Non si tratta di un'apparizione mariana vera e propria ma della modificazione miracolosa di una icona della Vergine, simile a quelle del 1796 che il sottoscritto e Vittorio Messori raccontarono nel libro Gli occhi di Maria (Rizzoli). Il fatto di cui ci occupiamo oggi accadde nel 1692 a Verviers, cittadina del Belgio. Il 18 settembre di quell'anno l'abitato venne scosso da un pauroso terremoto e la gente si riversò per le strade. Una enorme folla di fedeli terrorizzati accorse ai piedi della grande statua della Madonna che sorgeva davanti alla locale chiesa francescana, per implorare la protezione della Madre di Dio. La statua raffigurava la Vergine con in braccio il Bambino. Questo reggeva nella mano il globo terrestre, mentre Maria teneva nell'altra sua mano uno scettro. Ambedue avevano lo sguardo rivolto in avanti. Ora, però, i fedeli si accorsero con stupore che la composizione delle due statue era completamente mutata: Gesù non aveva più in mano il globo ma aveva posto la sua manina in quella della Madre, e rivolgeva a lei lo sguardo, mentre ella lo ricambiava.

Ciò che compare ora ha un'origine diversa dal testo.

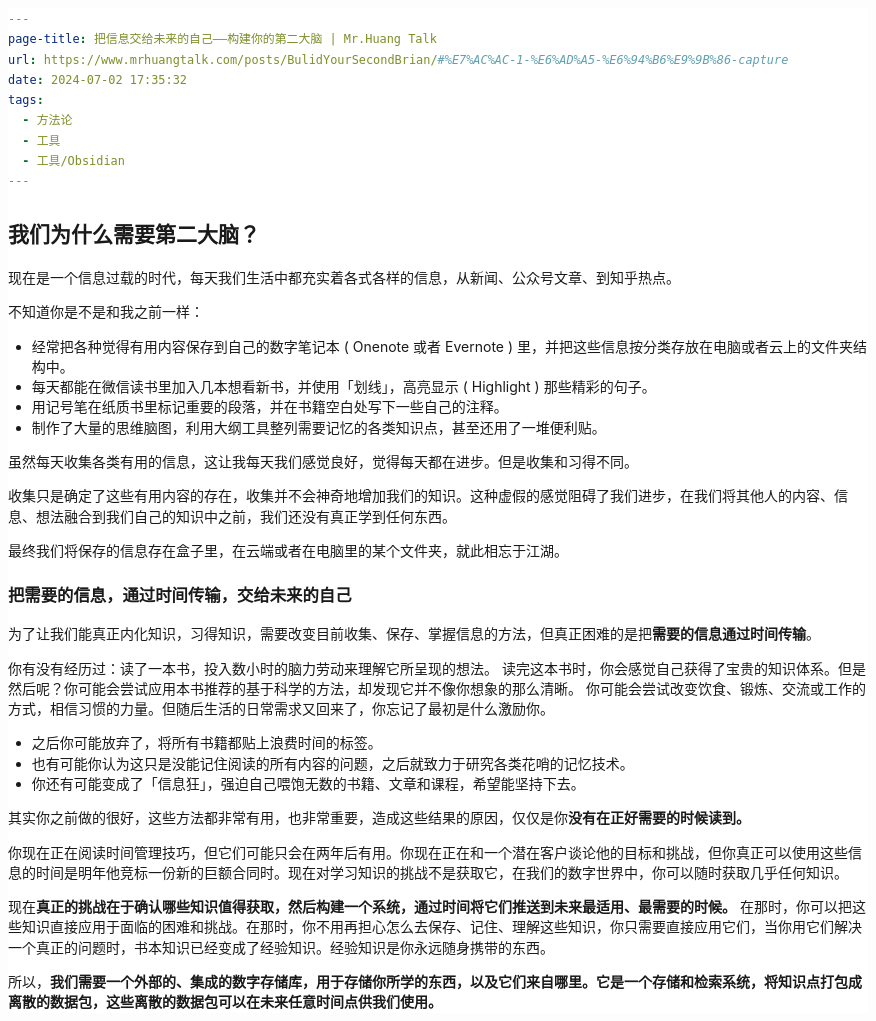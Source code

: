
 ```yaml
---
page-title: 把信息交给未来的自己——构建你的第二大脑 | Mr.Huang Talk
url: https://www.mrhuangtalk.com/posts/BulidYourSecondBrian/#%E7%AC%AC-1-%E6%AD%A5-%E6%94%B6%E9%9B%86-capture
date: 2024-07-02 17:35:32
tags:
  - 方法论
  - 工具
  - 工具/Obsidian
---
```

## 我们为什么需要第二大脑？[](https://www.mrhuangtalk.com/posts/BulidYourSecondBrian/#%E6%88%91%E4%BB%AC%E4%B8%BA%E4%BB%80%E4%B9%88%E9%9C%80%E8%A6%81%E7%AC%AC%E4%BA%8C%E5%A4%A7%E8%84%91)

现在是一个信息过载的时代，每天我们生活中都充实着各式各样的信息，从新闻、公众号文章、到知乎热点。

不知道你是不是和我之前一样：

-   经常把各种觉得有用内容保存到自己的数字笔记本 ( Onenote 或者 Evernote ) 里，并把这些信息按分类存放在电脑或者云上的文件夹结构中。
-   每天都能在微信读书里加入几本想看新书，并使用「划线」，高亮显示 ( Highlight ) 那些精彩的句子。
-   用记号笔在纸质书里标记重要的段落，并在书籍空白处写下一些自己的注释。
-   制作了大量的思维脑图，利用大纲工具整列需要记忆的各类知识点，甚至还用了一堆便利贴。

虽然每天收集各类有用的信息，这让我每天我们感觉良好，觉得每天都在进步。但是收集和习得不同。

收集只是确定了这些有用内容的存在，收集并不会神奇地增加我们的知识。这种虚假的感觉阻碍了我们进步，在我们将其他人的内容、信息、想法融合到我们自己的知识中之前，我们还没有真正学到任何东西。

最终我们将保存的信息存在盒子里，在云端或者在电脑里的某个文件夹，就此相忘于江湖。

### 把需要的信息，通过时间传输，交给未来的自己[](https://www.mrhuangtalk.com/posts/BulidYourSecondBrian/#%E6%8A%8A%E9%9C%80%E8%A6%81%E7%9A%84%E4%BF%A1%E6%81%AF%E9%80%9A%E8%BF%87%E6%97%B6%E9%97%B4%E4%BC%A0%E8%BE%93%E4%BA%A4%E7%BB%99%E6%9C%AA%E6%9D%A5%E7%9A%84%E8%87%AA%E5%B7%B1)

为了让我们能真正内化知识，习得知识，需要改变目前收集、保存、掌握信息的方法，但真正困难的是把**需要的信息通过时间传输**。

你有没有经历过：读了一本书，投入数小时的脑力劳动来理解它所呈现的想法。 读完这本书时，你会感觉自己获得了宝贵的知识体系。但是然后呢？你可能会尝试应用本书推荐的基于科学的方法，却发现它并不像你想象的那么清晰。 你可能会尝试改变饮食、锻炼、交流或工作的方式，相信习惯的力量。但随后生活的日常需求又回来了，你忘记了最初是什么激励你。

-   之后你可能放弃了，将所有书籍都贴上浪费时间的标签。
-   也有可能你认为这只是没能记住阅读的所有内容的问题，之后就致力于研究各类花哨的记忆技术。
-   你还有可能变成了「信息狂」，强迫自己喂饱无数的书籍、文章和课程，希望能坚持下去。

其实你之前做的很好，这些方法都非常有用，也非常重要，造成这些结果的原因，仅仅是你**没有在正好需要的时候读到。**

你现在正在阅读时间管理技巧，但它们可能只会在两年后有用。你现在正在和一个潜在客户谈论他的目标和挑战，但你真正可以使用这些信息的时间是明年他竞标一份新的巨额合同时。现在对学习知识的挑战不是获取它，在我们的数字世界中，你可以随时获取几乎任何知识。

现在**真正的挑战在于确认哪些知识值得获取，然后构建一个系统，通过时间将它们推送到未来最适用、最需要的时候。** 在那时，你可以把这些知识直接应用于面临的困难和挑战。在那时，你不用再担心怎么去保存、记住、理解这些知识，你只需要直接应用它们，当你用它们解决一个真正的问题时，书本知识已经变成了经验知识。经验知识是你永远随身携带的东西。

所以，**我们需要一个外部的、集成的数字存储库，用于存储你所学的东西，以及它们来自哪里。它是一个存储和检索系统，将知识点打包成离散的数据包，这些离散的数据包可以在未来任意时间点供我们使用。**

Era fuor di dubbio che il terremoto non c'entrasse affatto con la nuova posizione delle statue. Esse, infatti, non mostravano alcuna crepa né segno di rottura. Semplicemente, era come se fossero state eseguite così. Ma ciò non poteva essere, perché da troppo tempo erano state viste dall'intera cittadinanza in altro modo, secondo quella che era una iconografia piuttosto tradizionale. Le statue sono rimaste nella nuova posizione fino ad oggi. Nel 1739 il papa Clemente XII concesse l'indulgenza.